### TASK REQUIREMENTS
Where does the string "initialize" occur in the entries below? Copy every line where it does.

### RECORDS TO USE
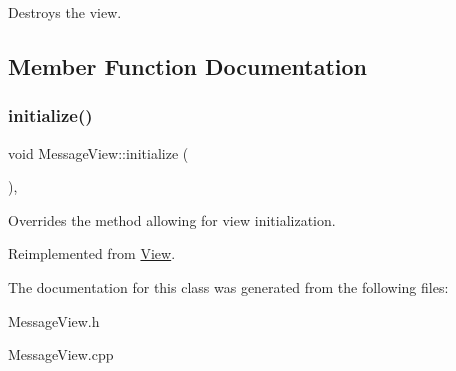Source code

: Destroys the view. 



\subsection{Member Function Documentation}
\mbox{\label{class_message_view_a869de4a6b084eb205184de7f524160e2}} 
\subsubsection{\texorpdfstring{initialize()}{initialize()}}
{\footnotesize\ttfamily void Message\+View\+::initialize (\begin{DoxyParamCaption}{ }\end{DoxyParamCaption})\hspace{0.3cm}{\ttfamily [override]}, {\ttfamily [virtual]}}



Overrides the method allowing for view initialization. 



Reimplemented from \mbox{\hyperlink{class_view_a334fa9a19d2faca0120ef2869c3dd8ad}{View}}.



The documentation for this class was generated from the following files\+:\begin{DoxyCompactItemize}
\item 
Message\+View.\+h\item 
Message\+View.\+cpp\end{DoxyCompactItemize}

* * *

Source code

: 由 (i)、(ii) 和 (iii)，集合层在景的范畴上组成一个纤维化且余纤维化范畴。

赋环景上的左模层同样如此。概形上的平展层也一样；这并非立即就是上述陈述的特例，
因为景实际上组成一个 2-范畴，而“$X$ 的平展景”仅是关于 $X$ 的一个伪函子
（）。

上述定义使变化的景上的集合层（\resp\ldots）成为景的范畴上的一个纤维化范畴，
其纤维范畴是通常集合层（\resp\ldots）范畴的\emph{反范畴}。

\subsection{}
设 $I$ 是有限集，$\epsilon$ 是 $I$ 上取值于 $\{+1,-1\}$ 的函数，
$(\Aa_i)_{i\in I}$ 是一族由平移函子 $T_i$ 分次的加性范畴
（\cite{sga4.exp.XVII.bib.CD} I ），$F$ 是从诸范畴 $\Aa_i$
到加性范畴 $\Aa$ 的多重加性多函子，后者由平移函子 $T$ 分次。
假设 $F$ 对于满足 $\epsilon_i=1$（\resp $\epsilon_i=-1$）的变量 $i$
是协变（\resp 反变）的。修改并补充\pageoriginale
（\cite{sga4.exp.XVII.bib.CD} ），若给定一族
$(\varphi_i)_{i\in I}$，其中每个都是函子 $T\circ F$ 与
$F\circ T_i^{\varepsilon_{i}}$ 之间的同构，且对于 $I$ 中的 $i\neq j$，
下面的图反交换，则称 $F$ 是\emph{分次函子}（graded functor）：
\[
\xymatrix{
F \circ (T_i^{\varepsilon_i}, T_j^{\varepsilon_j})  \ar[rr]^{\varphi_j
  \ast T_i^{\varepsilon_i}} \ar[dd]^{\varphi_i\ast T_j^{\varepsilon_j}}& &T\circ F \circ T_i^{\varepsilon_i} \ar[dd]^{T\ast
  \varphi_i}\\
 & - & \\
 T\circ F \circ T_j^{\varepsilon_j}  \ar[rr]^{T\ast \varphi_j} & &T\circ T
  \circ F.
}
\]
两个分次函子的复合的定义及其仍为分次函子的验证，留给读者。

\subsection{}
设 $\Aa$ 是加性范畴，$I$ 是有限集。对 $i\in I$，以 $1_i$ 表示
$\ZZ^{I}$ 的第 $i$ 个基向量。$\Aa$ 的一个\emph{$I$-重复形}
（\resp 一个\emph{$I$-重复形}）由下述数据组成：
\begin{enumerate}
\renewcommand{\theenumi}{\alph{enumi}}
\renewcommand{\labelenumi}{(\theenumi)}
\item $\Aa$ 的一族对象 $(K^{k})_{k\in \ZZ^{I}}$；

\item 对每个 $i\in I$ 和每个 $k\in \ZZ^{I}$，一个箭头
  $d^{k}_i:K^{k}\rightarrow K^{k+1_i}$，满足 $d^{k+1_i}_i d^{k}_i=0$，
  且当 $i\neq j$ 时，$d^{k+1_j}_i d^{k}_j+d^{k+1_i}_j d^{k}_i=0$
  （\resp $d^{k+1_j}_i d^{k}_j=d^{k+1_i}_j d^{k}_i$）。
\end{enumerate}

### ANSWER SECTION
\subsubsection{\texorpdfstring{initialize()}{initialize()}}
{\footnotesize\ttfamily void Message\+View\+::initialize (\begin{DoxyParamCaption}{ }\end{DoxyParamCaption})\hspace{0.3cm}{\ttfamily [override]}, {\ttfamily [virtual]}}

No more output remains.